Развернув газету, я сразу увидел статью Кочевого.
«В трудный час мы живем и воюем, – писал Саня. – Горит и стонет земля. От севера до юга идет на ней бой, неслыханный, чудовищный, кровавый бой на истребление. Для многих из нас бой уже не новость, но всякий раз он большое испытание. Страшно в двадцать три года умирать, но еще страшнее в двадцать три года жить под немцем.
Невыносимо тяжело нам в эти дни. Но мы точно знаем: отгремит канонада, рассеется в воздухе фашистский смрад, очистится небо от дыма. С какой же гордостью пройдем мы тогда по отвоеванной земле, как радостно встретят нас родные края!.. Старые яблони склонят к нам свои ветви и протянут плоды. Улыбнется и пожмет нам руки суровый Ленинград. Любимая Москва поднесет нам лучшие в мире цветы. Белые хаты Украины настежь раскроют перед нами двери. Древние вершины Кавказа поклонятся нам седой головой, и весна Победы нежно поцелует нас в небритые щеки…»
Я был обрадован фанатической верой и яростью этого мирного человека. Немцы рвутся к Москве, железная пятерня сдавливает горло страны, а он пишет о поцелуях Победы-весны. Сколько будет пролито крови, положено жизней, оборвано возвышенных мечтаний, прежде чем вершины Кавказа поклонятся победителям!.. Но на войне без веры в победу жить невозможно: тогда или сдавайся на милость победителя, или погибай. А о трусах говорят и пишут главным образом тогда, когда армии слишком тяжело…
2
От госпиталя до Таганской я шел пешком. Город настороженно примолк. Над крышами зданий вздулись, покачиваясь, гигантские пузыри заградительных аэростатов. Метнулся ввысь еще неяркий луч прожектора, чуть колеблясь, потрепетал некоторое время и погас.
На площади возле Курского вокзала выстраивались в колонны красноармейцы, должно быть прибывшие с эшелоном; слышались отрывистые и нетерпеливые слова команды; колонны двинулись вдоль Садового кольца.

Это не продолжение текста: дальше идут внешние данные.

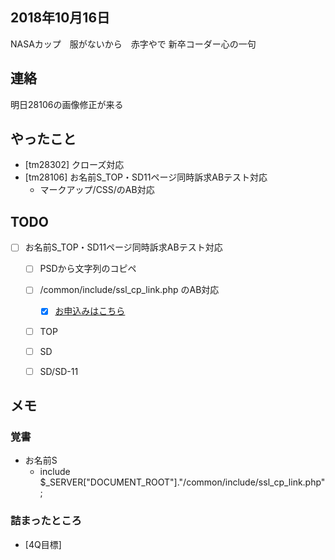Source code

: ## 2018年10月16日 
NASAカップ　服がないから　赤字やで
新卒コーダー心の一句

## 連絡
明日28106の画像修正が来る

## やったこと 
- [tm28302] クローズ対応
- [tm28106] お名前S_TOP・SD11ページ同時訴求ABテスト対応
	- マークアップ/CSS/のAB対応


## TODO
- [ ] お名前S_TOP・SD11ページ同時訴求ABテスト対応
	- [ ] PSDから文字列のコピペ
	- [ ] /common/include/ssl_cp_link.php のAB対応
		- [x] <a href="#" class="btn-apply">お申込みはこちら</a>
	- [ ] TOP
	- [ ] SD
	- [ ] SD/SD-11


## メモ
### 覚書
- お名前S
	- include $_SERVER["DOCUMENT_ROOT"]."/common/include/ssl_cp_link.php";


### 詰まったところ
- [4Q目標]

Навстречу им беспорядочными рядами шли женщины в телогрейках, в валенках с калошами, в теплых платках; на плечах – лопаты и кирки.
Патрули проверяли документы, светя фонариками.

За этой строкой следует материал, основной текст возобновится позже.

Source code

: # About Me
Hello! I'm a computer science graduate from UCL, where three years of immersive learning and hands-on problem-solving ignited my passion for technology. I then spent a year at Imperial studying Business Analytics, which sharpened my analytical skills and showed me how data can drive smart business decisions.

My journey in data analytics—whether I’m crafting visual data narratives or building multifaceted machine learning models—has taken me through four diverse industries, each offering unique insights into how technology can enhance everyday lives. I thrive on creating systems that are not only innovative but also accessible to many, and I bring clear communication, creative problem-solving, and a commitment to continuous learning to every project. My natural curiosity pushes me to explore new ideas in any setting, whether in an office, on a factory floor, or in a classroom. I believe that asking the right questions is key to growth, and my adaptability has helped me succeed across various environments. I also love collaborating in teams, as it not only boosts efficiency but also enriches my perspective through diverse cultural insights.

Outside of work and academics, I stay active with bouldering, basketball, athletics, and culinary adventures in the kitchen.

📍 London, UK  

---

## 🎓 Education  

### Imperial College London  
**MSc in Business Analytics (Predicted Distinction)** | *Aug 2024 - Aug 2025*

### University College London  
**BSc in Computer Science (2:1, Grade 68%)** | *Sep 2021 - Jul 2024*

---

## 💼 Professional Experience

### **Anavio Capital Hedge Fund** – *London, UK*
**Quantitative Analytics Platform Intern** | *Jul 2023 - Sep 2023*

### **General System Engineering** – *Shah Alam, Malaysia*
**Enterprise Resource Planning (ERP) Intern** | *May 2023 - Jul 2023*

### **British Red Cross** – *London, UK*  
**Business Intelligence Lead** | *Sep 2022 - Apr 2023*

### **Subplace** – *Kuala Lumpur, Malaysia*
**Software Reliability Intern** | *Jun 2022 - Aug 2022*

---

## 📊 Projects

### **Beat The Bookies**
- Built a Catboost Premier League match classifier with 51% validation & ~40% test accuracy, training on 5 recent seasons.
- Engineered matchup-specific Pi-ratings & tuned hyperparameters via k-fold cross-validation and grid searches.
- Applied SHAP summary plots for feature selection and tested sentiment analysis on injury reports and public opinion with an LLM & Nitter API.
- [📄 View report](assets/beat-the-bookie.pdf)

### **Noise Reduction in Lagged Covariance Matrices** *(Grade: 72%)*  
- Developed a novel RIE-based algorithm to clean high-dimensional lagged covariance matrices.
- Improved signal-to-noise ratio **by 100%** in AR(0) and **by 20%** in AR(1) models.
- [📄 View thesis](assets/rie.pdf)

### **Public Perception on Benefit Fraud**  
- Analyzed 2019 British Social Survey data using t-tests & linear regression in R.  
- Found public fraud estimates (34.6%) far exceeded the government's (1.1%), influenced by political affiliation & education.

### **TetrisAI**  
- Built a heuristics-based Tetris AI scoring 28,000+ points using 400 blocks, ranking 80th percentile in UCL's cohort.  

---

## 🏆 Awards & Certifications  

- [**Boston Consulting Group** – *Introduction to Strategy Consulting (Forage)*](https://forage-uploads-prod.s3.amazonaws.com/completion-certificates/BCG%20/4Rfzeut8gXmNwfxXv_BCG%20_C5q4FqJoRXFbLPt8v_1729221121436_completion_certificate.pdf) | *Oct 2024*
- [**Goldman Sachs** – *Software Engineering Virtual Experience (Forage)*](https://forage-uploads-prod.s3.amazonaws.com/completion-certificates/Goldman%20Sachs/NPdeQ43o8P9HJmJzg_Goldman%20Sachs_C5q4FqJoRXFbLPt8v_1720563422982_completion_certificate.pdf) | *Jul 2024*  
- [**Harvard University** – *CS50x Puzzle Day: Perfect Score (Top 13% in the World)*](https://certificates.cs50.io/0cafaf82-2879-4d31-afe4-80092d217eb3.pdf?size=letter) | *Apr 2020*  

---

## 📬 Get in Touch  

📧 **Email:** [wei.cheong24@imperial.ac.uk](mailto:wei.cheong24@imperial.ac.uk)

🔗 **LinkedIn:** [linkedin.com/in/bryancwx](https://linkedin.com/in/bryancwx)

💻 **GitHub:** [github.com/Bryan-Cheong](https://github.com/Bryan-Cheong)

От Таганской площади, под гору, к Землянке гнали скот – коровы, овцы, свиньи. Глухой гул копыт катился вдоль улицы. Трамваи остановились: не могли пробиться сквозь стадо. Коровы мычали так, точно жаловались на свою горькую участь: город тянулся бесконечно долго, а идти по булыжным мостовым тяжело. У свиней от худобы и усталости хребты выгнулись, остро проступали крестцы… Отощавший от длинных перегонов скот на улицах Москвы, жалобное мычанье животных, их покорность вызывали в сердце тоску и боль… Пожилая женщина, задержавшись, смотрела на коров и кончиком платка утирала слезы…
Стадо достигло перекрестка, когда взревели сирены воздушной тревоги. В разноголосый и щемящий вой, точно с разбега, ворвались частые и отрывистые залпы зенитных установок. Они находились где-то поблизости, и на тротуары, на железные кровли посыпались осколки снарядов. В загустевшем темнотой небе метались, то скрещиваясь, то расходясь, режущие глаз лучи; казалось, они были накалены яростью.
Из трамваев выпрыгивали люди, и дворники провожали их в бомбоубежища.
До моего дома оставалось несколько кварталов, но патруль задержал и меня.
– Товарищ лейтенант, пройдите в укрытие. Хотя бы в ворота… Вот сюда.
Я свернул в первый же двор.
Когда зенитки прерывали стрельбу, то слышно было, как гудели, кружась, выискивая в темноте Павелецкий вокзал, вражеские самолеты. От цели их отогнали, и они кидали бомбы куда попало. Я слышал, как просвистела одна из них, кажется, над самой головой. Вскоре ухнул взрыв, совсем близко, за углом. Затем второй, чуть дальше и глуше. Резкая вспышка осветила очертания приумолкнувших зданий, черные провалы окон, и вскоре, разбухая над крышами, пополз вверх багровый дым.
Грохот всколыхнул мостовую. Из окон посыпались, звеня, стекла… Скот все шел и шел, тесня друг друга, скользя по булыжнику с уклона и напирая на передних, которым путь преградил трамвай с двумя прицепами. Одичало ревели коровы и, приподымаясь на задние ноги, выдавливали рогами стекла в окнах вагонов…
Молоденькая шустрая женщина в клетчатом платке, сбившемся на затылок, рвалась из ворот. Бойцы патруля не пускали ее, и она, обессилев, заплакала от обиды.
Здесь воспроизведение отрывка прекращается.